Activity
Your response should consist of the full data, set down exactly.

Saved data entries:
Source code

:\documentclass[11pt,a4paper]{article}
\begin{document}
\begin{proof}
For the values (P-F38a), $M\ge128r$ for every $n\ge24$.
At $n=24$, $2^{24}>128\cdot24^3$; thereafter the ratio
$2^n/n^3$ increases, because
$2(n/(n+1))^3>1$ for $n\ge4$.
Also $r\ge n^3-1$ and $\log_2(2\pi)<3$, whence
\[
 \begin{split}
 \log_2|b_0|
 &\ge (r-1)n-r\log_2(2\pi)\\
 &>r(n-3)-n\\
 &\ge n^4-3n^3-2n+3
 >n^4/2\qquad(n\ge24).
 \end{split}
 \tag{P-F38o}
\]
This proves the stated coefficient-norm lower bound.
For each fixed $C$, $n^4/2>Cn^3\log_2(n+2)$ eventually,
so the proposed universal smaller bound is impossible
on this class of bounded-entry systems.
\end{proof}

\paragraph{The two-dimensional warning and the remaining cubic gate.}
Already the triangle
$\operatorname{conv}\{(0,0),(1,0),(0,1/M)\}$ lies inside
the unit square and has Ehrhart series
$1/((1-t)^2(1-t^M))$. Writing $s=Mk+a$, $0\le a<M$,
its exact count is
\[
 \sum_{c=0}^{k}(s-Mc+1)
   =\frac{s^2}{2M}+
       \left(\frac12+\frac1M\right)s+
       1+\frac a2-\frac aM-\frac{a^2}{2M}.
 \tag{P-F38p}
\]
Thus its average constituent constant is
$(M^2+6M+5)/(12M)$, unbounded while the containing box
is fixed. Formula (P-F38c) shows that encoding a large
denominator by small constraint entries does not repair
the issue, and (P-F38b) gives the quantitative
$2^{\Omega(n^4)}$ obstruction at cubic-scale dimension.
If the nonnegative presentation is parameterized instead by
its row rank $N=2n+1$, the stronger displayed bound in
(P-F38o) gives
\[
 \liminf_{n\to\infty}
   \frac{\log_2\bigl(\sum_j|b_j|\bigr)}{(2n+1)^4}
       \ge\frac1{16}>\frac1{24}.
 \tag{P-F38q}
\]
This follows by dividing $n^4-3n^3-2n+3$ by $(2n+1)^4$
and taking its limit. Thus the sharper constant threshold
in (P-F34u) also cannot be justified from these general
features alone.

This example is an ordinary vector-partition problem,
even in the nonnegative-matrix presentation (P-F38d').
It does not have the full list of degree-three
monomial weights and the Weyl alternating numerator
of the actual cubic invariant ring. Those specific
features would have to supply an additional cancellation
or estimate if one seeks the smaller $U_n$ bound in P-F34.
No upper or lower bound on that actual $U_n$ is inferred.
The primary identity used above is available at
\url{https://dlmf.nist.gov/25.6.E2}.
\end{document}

Exercise response
Source code

:\documentclass[11pt,a4paper]{article}
\begin{document}
\begin{proof}
For the values (P-F38a), $M\ge128r$ for every $n\ge24$.
At $n=24$, $2^{24}>128\cdot24^3$; thereafter the ratio
$2^n/n^3$ increases, because
$2(n/(n+1))^3>1$ for $n\ge4$.
Also $r\ge n^3-1$ and $\log_2(2\pi)<3$, whence
\[
 \begin{split}
 \log_2|b_0|
 &\ge (r-1)n-r\log_2(2\pi)\\
 &>r(n-3)-n\\
 &\ge n^4-3n^3-2n+3
 >n^4/2\qquad(n\ge24).
 \end{split}
 \tag{P-F38o}
\]
This proves the stated coefficient-norm lower bound.
For each fixed $C$, $n^4/2>Cn^3\log_2(n+2)$ eventually,
so the proposed universal smaller bound is impossible
on this class of bounded-entry systems.
\end{proof}

\paragraph{The two-dimensional warning and the remaining cubic gate.}
Already the triangle
$\operatorname{conv}\{(0,0),(1,0),(0,1/M)\}$ lies inside
the unit square and has Ehrhart series
$1/((1-t)^2(1-t^M))$. Writing $s=Mk+a$, $0\le a<M$,
its exact count is
\[
 \sum_{c=0}^{k}(s-Mc+1)
   =\frac{s^2}{2M}+
       \left(\frac12+\frac1M\right)s+
       1+\frac a2-\frac aM-\frac{a^2}{2M}.
 \tag{P-F38p}
\]
Thus its average constituent constant is
$(M^2+6M+5)/(12M)$, unbounded while the containing box
is fixed. Formula (P-F38c) shows that encoding a large
denominator by small constraint entries does not repair
the issue, and (P-F38b) gives the quantitative
$2^{\Omega(n^4)}$ obstruction at cubic-scale dimension.
If the nonnegative presentation is parameterized instead by
its row rank $N=2n+1$, the stronger displayed bound in
(P-F38o) gives
\[
 \liminf_{n\to\infty}
   \frac{\log_2\bigl(\sum_j|b_j|\bigr)}{(2n+1)^4}
       \ge\frac1{16}>\frac1{24}.
 \tag{P-F38q}
\]
This follows by dividing $n^4-3n^3-2n+3$ by $(2n+1)^4$
and taking its limit. Thus the sharper constant threshold
in (P-F34u) also cannot be justified from these general
features alone.

This example is an ordinary vector-partition problem,
even in the nonnegative-matrix presentation (P-F38d').
It does not have the full list of degree-three
monomial weights and the Weyl alternating numerator
of the actual cubic invariant ring. Those specific
features would have to supply an additional cancellation
or estimate if one seeks the smaller $U_n$ bound in P-F34.
No upper or lower bound on that actual $U_n$ is inferred.
The primary identity used above is available at
\url{https://dlmf.nist.gov/25.6.E2}.
\end{document}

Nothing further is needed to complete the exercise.